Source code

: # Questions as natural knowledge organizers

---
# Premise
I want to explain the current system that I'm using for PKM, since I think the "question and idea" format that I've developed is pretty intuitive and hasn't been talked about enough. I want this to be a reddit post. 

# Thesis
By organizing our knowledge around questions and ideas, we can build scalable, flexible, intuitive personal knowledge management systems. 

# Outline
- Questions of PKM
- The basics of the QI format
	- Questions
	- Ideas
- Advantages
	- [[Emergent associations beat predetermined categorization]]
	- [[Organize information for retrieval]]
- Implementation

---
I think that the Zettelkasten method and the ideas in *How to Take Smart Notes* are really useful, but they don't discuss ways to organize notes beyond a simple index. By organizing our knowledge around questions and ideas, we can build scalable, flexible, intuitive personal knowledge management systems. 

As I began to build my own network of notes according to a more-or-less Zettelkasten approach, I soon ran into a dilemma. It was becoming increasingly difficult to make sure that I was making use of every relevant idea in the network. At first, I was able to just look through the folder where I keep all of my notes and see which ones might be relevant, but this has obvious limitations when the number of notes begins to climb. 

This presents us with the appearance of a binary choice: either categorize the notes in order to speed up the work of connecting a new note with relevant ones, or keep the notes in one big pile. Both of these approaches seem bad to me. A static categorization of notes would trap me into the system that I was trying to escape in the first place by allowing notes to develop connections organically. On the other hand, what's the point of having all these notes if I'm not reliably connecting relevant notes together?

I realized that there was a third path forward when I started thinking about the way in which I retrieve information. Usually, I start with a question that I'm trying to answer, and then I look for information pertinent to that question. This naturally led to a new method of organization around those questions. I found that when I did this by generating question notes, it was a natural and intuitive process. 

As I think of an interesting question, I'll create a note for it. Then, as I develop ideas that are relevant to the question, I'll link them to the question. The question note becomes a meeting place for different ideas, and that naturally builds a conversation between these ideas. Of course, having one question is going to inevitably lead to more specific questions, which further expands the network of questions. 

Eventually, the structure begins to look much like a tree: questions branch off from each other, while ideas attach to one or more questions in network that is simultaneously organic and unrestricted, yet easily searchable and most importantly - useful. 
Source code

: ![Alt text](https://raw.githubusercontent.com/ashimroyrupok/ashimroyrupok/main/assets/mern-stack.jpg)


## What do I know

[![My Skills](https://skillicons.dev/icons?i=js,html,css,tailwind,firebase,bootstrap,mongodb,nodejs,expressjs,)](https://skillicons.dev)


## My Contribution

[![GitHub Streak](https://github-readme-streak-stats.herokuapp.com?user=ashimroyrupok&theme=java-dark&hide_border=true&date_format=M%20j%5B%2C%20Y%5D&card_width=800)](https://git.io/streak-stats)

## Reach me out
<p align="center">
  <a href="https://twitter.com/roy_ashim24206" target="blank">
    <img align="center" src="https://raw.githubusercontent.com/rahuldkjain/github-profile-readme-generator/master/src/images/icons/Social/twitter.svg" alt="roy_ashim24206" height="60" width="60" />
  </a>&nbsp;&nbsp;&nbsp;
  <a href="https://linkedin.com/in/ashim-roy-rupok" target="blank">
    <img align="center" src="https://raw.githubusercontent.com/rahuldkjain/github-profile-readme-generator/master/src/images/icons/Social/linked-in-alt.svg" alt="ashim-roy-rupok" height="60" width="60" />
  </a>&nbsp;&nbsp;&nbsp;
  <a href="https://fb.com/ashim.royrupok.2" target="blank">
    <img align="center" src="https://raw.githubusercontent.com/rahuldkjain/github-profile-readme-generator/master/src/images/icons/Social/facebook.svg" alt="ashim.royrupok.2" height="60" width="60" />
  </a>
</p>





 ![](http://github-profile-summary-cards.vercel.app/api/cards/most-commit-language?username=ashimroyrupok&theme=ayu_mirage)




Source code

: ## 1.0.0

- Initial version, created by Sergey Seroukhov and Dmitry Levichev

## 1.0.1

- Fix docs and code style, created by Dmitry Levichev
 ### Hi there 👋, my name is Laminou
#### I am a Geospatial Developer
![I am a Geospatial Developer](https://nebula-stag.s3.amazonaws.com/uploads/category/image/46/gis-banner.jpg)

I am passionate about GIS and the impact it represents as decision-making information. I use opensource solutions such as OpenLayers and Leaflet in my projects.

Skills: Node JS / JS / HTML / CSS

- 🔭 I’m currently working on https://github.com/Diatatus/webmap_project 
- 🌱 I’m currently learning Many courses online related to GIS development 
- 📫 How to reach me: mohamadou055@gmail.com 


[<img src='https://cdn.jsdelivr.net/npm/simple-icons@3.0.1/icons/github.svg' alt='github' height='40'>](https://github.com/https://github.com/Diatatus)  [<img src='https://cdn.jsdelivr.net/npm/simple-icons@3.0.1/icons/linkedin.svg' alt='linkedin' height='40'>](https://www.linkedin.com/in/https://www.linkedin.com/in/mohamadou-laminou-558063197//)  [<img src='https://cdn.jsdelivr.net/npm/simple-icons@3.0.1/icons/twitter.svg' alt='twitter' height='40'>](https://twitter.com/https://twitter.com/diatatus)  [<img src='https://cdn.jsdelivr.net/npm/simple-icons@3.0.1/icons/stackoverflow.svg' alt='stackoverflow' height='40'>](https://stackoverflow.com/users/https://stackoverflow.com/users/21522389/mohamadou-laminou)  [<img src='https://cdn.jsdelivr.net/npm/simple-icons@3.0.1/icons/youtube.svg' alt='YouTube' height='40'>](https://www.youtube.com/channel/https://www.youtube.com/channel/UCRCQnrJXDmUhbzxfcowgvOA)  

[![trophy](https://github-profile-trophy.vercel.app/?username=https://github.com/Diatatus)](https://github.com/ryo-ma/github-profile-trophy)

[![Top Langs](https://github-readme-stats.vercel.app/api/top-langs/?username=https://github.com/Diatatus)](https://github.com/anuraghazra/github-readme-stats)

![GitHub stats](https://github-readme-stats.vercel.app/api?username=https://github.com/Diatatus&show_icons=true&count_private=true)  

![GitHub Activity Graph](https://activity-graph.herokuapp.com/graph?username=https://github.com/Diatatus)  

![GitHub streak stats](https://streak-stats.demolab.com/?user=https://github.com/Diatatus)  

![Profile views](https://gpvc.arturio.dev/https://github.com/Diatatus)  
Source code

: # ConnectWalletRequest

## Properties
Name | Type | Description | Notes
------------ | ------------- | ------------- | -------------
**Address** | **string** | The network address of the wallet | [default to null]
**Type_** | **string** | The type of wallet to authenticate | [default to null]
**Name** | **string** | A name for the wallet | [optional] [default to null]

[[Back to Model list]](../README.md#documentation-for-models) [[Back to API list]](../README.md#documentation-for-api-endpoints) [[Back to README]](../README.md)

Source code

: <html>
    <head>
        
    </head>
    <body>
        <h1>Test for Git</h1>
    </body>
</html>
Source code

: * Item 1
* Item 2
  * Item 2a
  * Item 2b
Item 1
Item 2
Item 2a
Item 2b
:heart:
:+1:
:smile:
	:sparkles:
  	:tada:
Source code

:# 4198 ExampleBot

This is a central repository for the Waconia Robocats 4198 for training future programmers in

* Description of the task
Give again each line of the listing above, keeping every word the same.

* Solution for this task
Source code

: # Questions as natural knowledge organizers

---
# Premise
I want to explain the current system that I'm using for PKM, since I think the "question and idea" format that I've developed is pretty intuitive and hasn't been talked about enough. I want this to be a reddit post. 

# Thesis
By organizing our knowledge around questions and ideas, we can build scalable, flexible, intuitive personal knowledge management systems. 

# Outline
- Questions of PKM
- The basics of the QI format
	- Questions
	- Ideas
- Advantages
	- [[Emergent associations beat predetermined categorization]]
	- [[Organize information for retrieval]]
- Implementation

---
I think that the Zettelkasten method and the ideas in *How to Take Smart Notes* are really useful, but they don't discuss ways to organize notes beyond a simple index. By organizing our knowledge around questions and ideas, we can build scalable, flexible, intuitive personal knowledge management systems. 

As I began to build my own network of notes according to a more-or-less Zettelkasten approach, I soon ran into a dilemma. It was becoming increasingly difficult to make sure that I was making use of every relevant idea in the network. At first, I was able to just look through the folder where I keep all of my notes and see which ones might be relevant, but this has obvious limitations when the number of notes begins to climb. 

This presents us with the appearance of a binary choice: either categorize the notes in order to speed up the work of connecting a new note with relevant ones, or keep the notes in one big pile. Both of these approaches seem bad to me. A static categorization of notes would trap me into the system that I was trying to escape in the first place by allowing notes to develop connections organically. On the other hand, what's the point of having all these notes if I'm not reliably connecting relevant notes together?

I realized that there was a third path forward when I started thinking about the way in which I retrieve information. Usually, I start with a question that I'm trying to answer, and then I look for information pertinent to that question. This naturally led to a new method of organization around those questions. I found that when I did this by generating question notes, it was a natural and intuitive process. 

As I think of an interesting question, I'll create a note for it. Then, as I develop ideas that are relevant to the question, I'll link them to the question. The question note becomes a meeting place for different ideas, and that naturally builds a conversation between these ideas. Of course, having one question is going to inevitably lead to more specific questions, which further expands the network of questions. 

Eventually, the structure begins to look much like a tree: questions branch off from each other, while ideas attach to one or more questions in network that is simultaneously organic and unrestricted, yet easily searchable and most importantly - useful. 
Source code

: ![Alt text](https://raw.githubusercontent.com/ashimroyrupok/ashimroyrupok/main/assets/mern-stack.jpg)


## What do I know

[![My Skills](https://skillicons.dev/icons?i=js,html,css,tailwind,firebase,bootstrap,mongodb,nodejs,expressjs,)](https://skillicons.dev)


## My Contribution

[![GitHub Streak](https://github-readme-streak-stats.herokuapp.com?user=ashimroyrupok&theme=java-dark&hide_border=true&date_format=M%20j%5B%2C%20Y%5D&card_width=800)](https://git.io/streak-stats)

## Reach me out
<p align="center">
  <a href="https://twitter.com/roy_ashim24206" target="blank">
    <img align="center" src="https://raw.githubusercontent.com/rahuldkjain/github-profile-readme-generator/master/src/images/icons/Social/twitter.svg" alt="roy_ashim24206" height="60" width="60" />
  </a>&nbsp;&nbsp;&nbsp;
  <a href="https://linkedin.com/in/ashim-roy-rupok" target="blank">
    <img align="center" src="https://raw.githubusercontent.com/rahuldkjain/github-profile-readme-generator/master/src/images/icons/Social/linked-in-alt.svg" alt="ashim-roy-rupok" height="60" width="60" />
  </a>&nbsp;&nbsp;&nbsp;
  <a href="https://fb.com/ashim.royrupok.2" target="blank">
    <img align="center" src="https://raw.githubusercontent.com/rahuldkjain/github-profile-readme-generator/master/src/images/icons/Social/facebook.svg" alt="ashim.royrupok.2" height="60" width="60" />
  </a>
</p>





 ![](http://github-profile-summary-cards.vercel.app/api/cards/most-commit-language?username=ashimroyrupok&theme=ayu_mirage)




Source code

: ## 1.0.0

- Initial version, created by Sergey Seroukhov and Dmitry Levichev

## 1.0.1

- Fix docs and code style, created by Dmitry Levichev
 ### Hi there 👋, my name is Laminou
#### I am a Geospatial Developer
![I am a Geospatial Developer](https://nebula-stag.s3.amazonaws.com/uploads/category/image/46/gis-banner.jpg)

I am passionate about GIS and the impact it represents as decision-making information. I use opensource solutions such as OpenLayers and Leaflet in my projects.

Skills: Node JS / JS / HTML / CSS

- 🔭 I’m currently working on https://github.com/Diatatus/webmap_project 
- 🌱 I’m currently learning Many courses online related to GIS development 
- 📫 How to reach me: mohamadou055@gmail.com 


[<img src='https://cdn.jsdelivr.net/npm/simple-icons@3.0.1/icons/github.svg' alt='github' height='40'>](https://github.com/https://github.com/Diatatus)  [<img src='https://cdn.jsdelivr.net/npm/simple-icons@3.0.1/icons/linkedin.svg' alt='linkedin' height='40'>](https://www.linkedin.com/in/https://www.linkedin.com/in/mohamadou-laminou-558063197//)  [<img src='https://cdn.jsdelivr.net/npm/simple-icons@3.0.1/icons/twitter.svg' alt='twitter' height='40'>](https://twitter.com/https://twitter.com/diatatus)  [<img src='https://cdn.jsdelivr.net/npm/simple-icons@3.0.1/icons/stackoverflow.svg' alt='stackoverflow' height='40'>](https://stackoverflow.com/users/https://stackoverflow.com/users/21522389/mohamadou-laminou)  [<img src='https://cdn.jsdelivr.net/npm/simple-icons@3.0.1/icons/youtube.svg' alt='YouTube' height='40'>](https://www.youtube.com/channel/https://www.youtube.com/channel/UCRCQnrJXDmUhbzxfcowgvOA)  

[![trophy](https://github-profile-trophy.vercel.app/?username=https://github.com/Diatatus)](https://github.com/ryo-ma/github-profile-trophy)

[![Top Langs](https://github-readme-stats.vercel.app/api/top-langs/?username=https://github.com/Diatatus)](https://github.com/anuraghazra/github-readme-stats)

![GitHub stats](https://github-readme-stats.vercel.app/api?username=https://github.com/Diatatus&show_icons=true&count_private=true)  

![GitHub Activity Graph](https://activity-graph.herokuapp.com/graph?username=https://github.com/Diatatus)  

![GitHub streak stats](https://streak-stats.demolab.com/?user=https://github.com/Diatatus)  

![Profile views](https://gpvc.arturio.dev/https://github.com/Diatatus)  
Source code

: # ConnectWalletRequest

## Properties
Name | Type | Description | Notes
------------ | ------------- | ------------- | -------------
**Address** | **string** | The network address of the wallet | [default to null]
**Type_** | **string** | The type of wallet to authenticate | [default to null]
**Name** | **string** | A name for the wallet | [optional] [default to null]

[[Back to Model list]](../README.md#documentation-for-models) [[Back to API list]](../README.md#documentation-for-api-endpoints) [[Back to README]](../README.md)

Source code

: <html>
    <head>
        
    </head>
    <body>
        <h1>Test for Git</h1>
    </body>
</html>
Source code

: * Item 1
* Item 2
  * Item 2a
  * Item 2b
Item 1
Item 2
Item 2a
Item 2b
:heart:
:+1:
:smile:
	:sparkles:
  	:tada:
Source code

:# 4198 ExampleBot

This is a central repository for the Waconia Robocats 4198 for training future programmers in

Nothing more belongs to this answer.